Jean Marie Abraham, Ph.D., Thomas DeLeire, Ph.D., and Anne Beeson Royalty, Ph.D.
J. M. Abraham, T. DeLeire, and A. B. Royalty, "Moral Hazard Matters: Measuring Relative Rates of Underinsurance Using Threshold Measures," Health Services Research, June 2010 45(3):806–24.
Individuals or households are sometimes classified as underinsured if their out-of-pocket spending on medical care relative to income exceeds a certain threshold. However, because of "moral hazard"—the theory that people behave differently when they are insulated from risk—this measurement method may underestimate the number of people with an inadequate level of health insurance coverage.

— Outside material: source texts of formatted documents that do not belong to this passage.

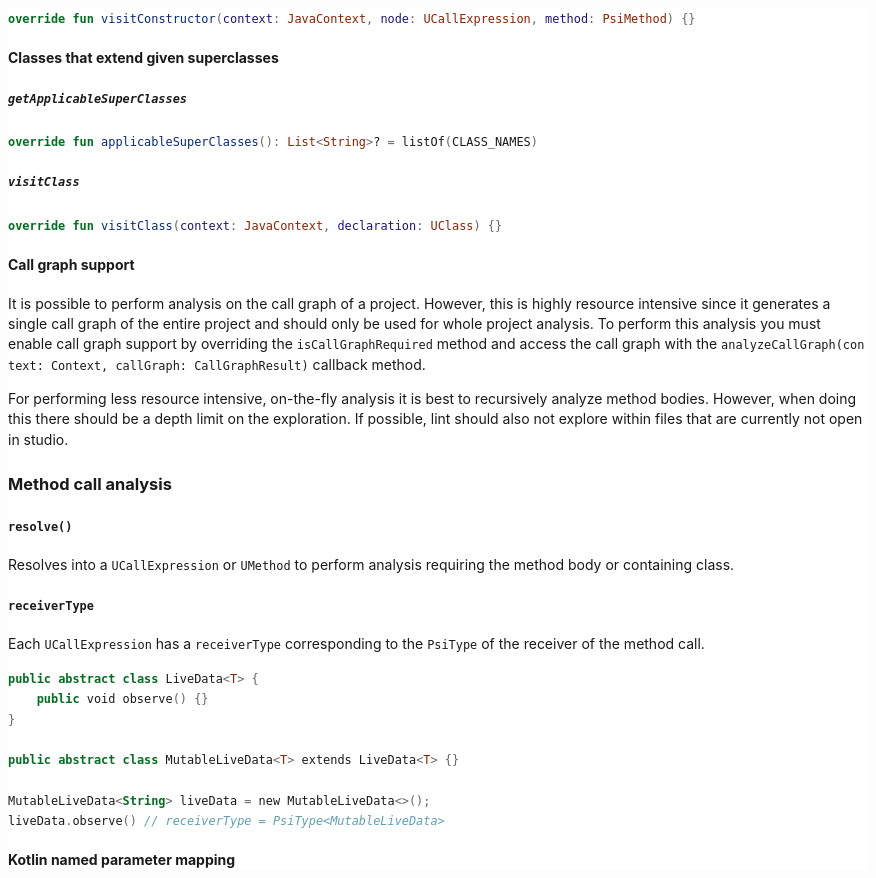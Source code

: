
 ```kotlin
override fun visitConstructor(context: JavaContext, node: UCallExpression, method: PsiMethod) {}
```

#### Classes that extend given superclasses

##### `getApplicableSuperClasses`

```kotlin
override fun applicableSuperClasses(): List<String>? = listOf(CLASS_NAMES)
```

##### `visitClass`

```kotlin
override fun visitClass(context: JavaContext, declaration: UClass) {}
```

#### Call graph support

It is possible to perform analysis on the call graph of a project. However, this
is highly resource intensive since it generates a single call graph of the
entire project and should only be used for whole project analysis. To perform
this analysis you must enable call graph support by overriding the
`isCallGraphRequired` method and access the call graph with the
`analyzeCallGraph(context: Context, callGraph: CallGraphResult)` callback
method.

For performing less resource intensive, on-the-fly analysis it is best to
recursively analyze method bodies. However, when doing this there should be a
depth limit on the exploration. If possible, lint should also not explore within
files that are currently not open in studio.

### Method call analysis

#### `resolve()`

Resolves into a `UCallExpression` or `UMethod` to perform analysis requiring the
method body or containing class.

#### `receiverType`

Each `UCallExpression` has a `receiverType` corresponding to the `PsiType` of
the receiver of the method call.

```kotlin
public abstract class LiveData<T> {
    public void observe() {}
}

public abstract class MutableLiveData<T> extends LiveData<T> {}

MutableLiveData<String> liveData = new MutableLiveData<>();
liveData.observe() // receiverType = PsiType<MutableLiveData>
```

#### Kotlin named parameter mapping
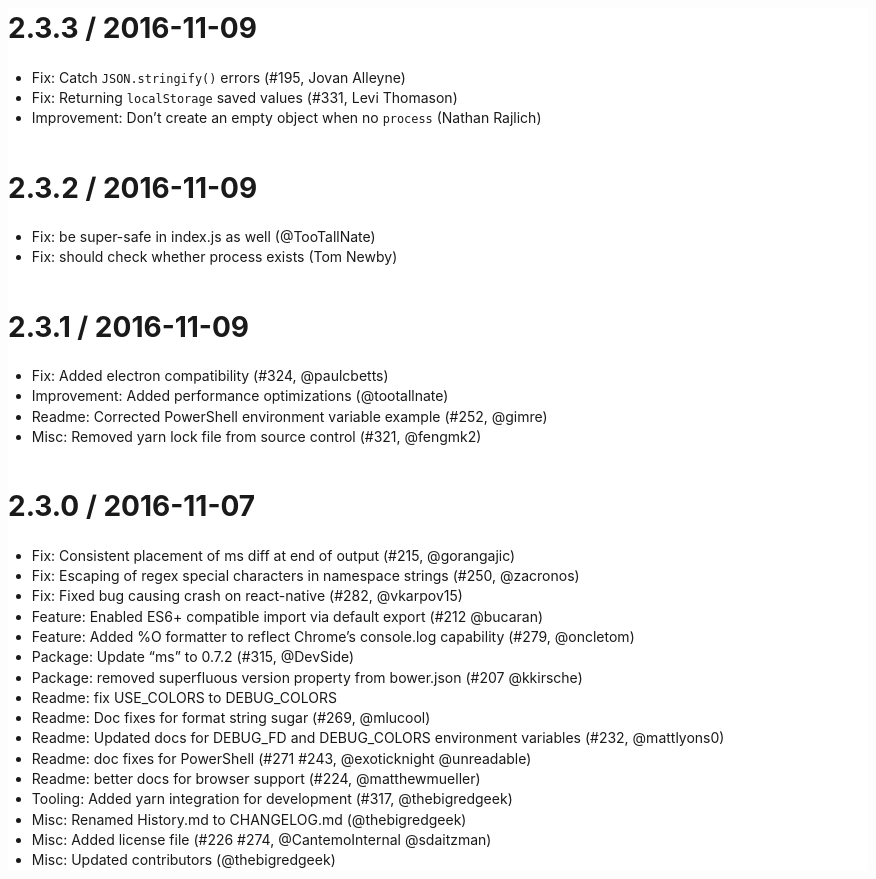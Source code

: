 2.3.3 / 2016-11-09
==================

-   Fix: Catch `JSON.stringify()` errors (\#195, Jovan Alleyne)
-   Fix: Returning `localStorage` saved values (\#331, Levi Thomason)
-   Improvement: Don’t create an empty object when no `process` (Nathan Rajlich)

2.3.2 / 2016-11-09
==================

-   Fix: be super-safe in index.js as well (<span class="citation" data-cites="TooTallNate">@TooTallNate</span>)
-   Fix: should check whether process exists (Tom Newby)

2.3.1 / 2016-11-09
==================

-   Fix: Added electron compatibility (\#324, <span class="citation" data-cites="paulcbetts">@paulcbetts</span>)
-   Improvement: Added performance optimizations (<span class="citation" data-cites="tootallnate">@tootallnate</span>)
-   Readme: Corrected PowerShell environment variable example (\#252, <span class="citation" data-cites="gimre">@gimre</span>)
-   Misc: Removed yarn lock file from source control (\#321, <span class="citation" data-cites="fengmk2">@fengmk2</span>)

2.3.0 / 2016-11-07
==================

-   Fix: Consistent placement of ms diff at end of output (\#215, <span class="citation" data-cites="gorangajic">@gorangajic</span>)
-   Fix: Escaping of regex special characters in namespace strings (\#250, <span class="citation" data-cites="zacronos">@zacronos</span>)
-   Fix: Fixed bug causing crash on react-native (\#282, <span class="citation" data-cites="vkarpov15">@vkarpov15</span>)
-   Feature: Enabled ES6+ compatible import via default export (\#212 <span class="citation" data-cites="bucaran">@bucaran</span>)
-   Feature: Added %O formatter to reflect Chrome’s console.log capability (\#279, <span class="citation" data-cites="oncletom">@oncletom</span>)
-   Package: Update “ms” to 0.7.2 (\#315, <span class="citation" data-cites="DevSide">@DevSide</span>)
-   Package: removed superfluous version property from bower.json (\#207 <span class="citation" data-cites="kkirsche">@kkirsche</span>)
-   Readme: fix USE\_COLORS to DEBUG\_COLORS
-   Readme: Doc fixes for format string sugar (\#269, <span class="citation" data-cites="mlucool">@mlucool</span>)
-   Readme: Updated docs for DEBUG\_FD and DEBUG\_COLORS environment variables (\#232, <span class="citation" data-cites="mattlyons0">@mattlyons0</span>)
-   Readme: doc fixes for PowerShell (\#271 \#243, <span class="citation" data-cites="exoticknight">@exoticknight</span> <span class="citation" data-cites="unreadable">@unreadable</span>)
-   Readme: better docs for browser support (\#224, <span class="citation" data-cites="matthewmueller">@matthewmueller</span>)
-   Tooling: Added yarn integration for development (\#317, <span class="citation" data-cites="thebigredgeek">@thebigredgeek</span>)
-   Misc: Renamed History.md to CHANGELOG.md (<span class="citation" data-cites="thebigredgeek">@thebigredgeek</span>)
-   Misc: Added license file (\#226 \#274, <span class="citation" data-cites="CantemoInternal">@CantemoInternal</span> <span class="citation" data-cites="sdaitzman">@sdaitzman</span>)
-   Misc: Updated contributors (<span class="citation" data-cites="thebigredgeek">@thebigredgeek</span>)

Research has determined that the more generous a person's health insurance coverage is, the more health care services he or she will use—a phenomenon attributed to moral hazard. In this Commonwealth Fund–supported study, researchers looked at medical spending and income level for households with employer-sponsored insurance coverage through small firms and large firms. After adjusting for moral hazard, the researchers found that the underinsured rate of small-firm households was approximately 20 percent higher, and the difference in underinsured rates between large-firm and small-firm households widened substantially. "The explanation for this puzzling result," say the authors, "is that small-firm households reduce their utilization and expenditure in response to the relatively high cost-sharing they face through a 'reverse' moral hazard effect." Having less-generous insurance leads many small-firm households to reduce their total medical care spending, and therefore, they are not counted as underinsured using the threshold measure.
Adjusting for moral hazard can make a substantial difference in the number of households identified as underinsured and in the relative rates of underinsurance across groups.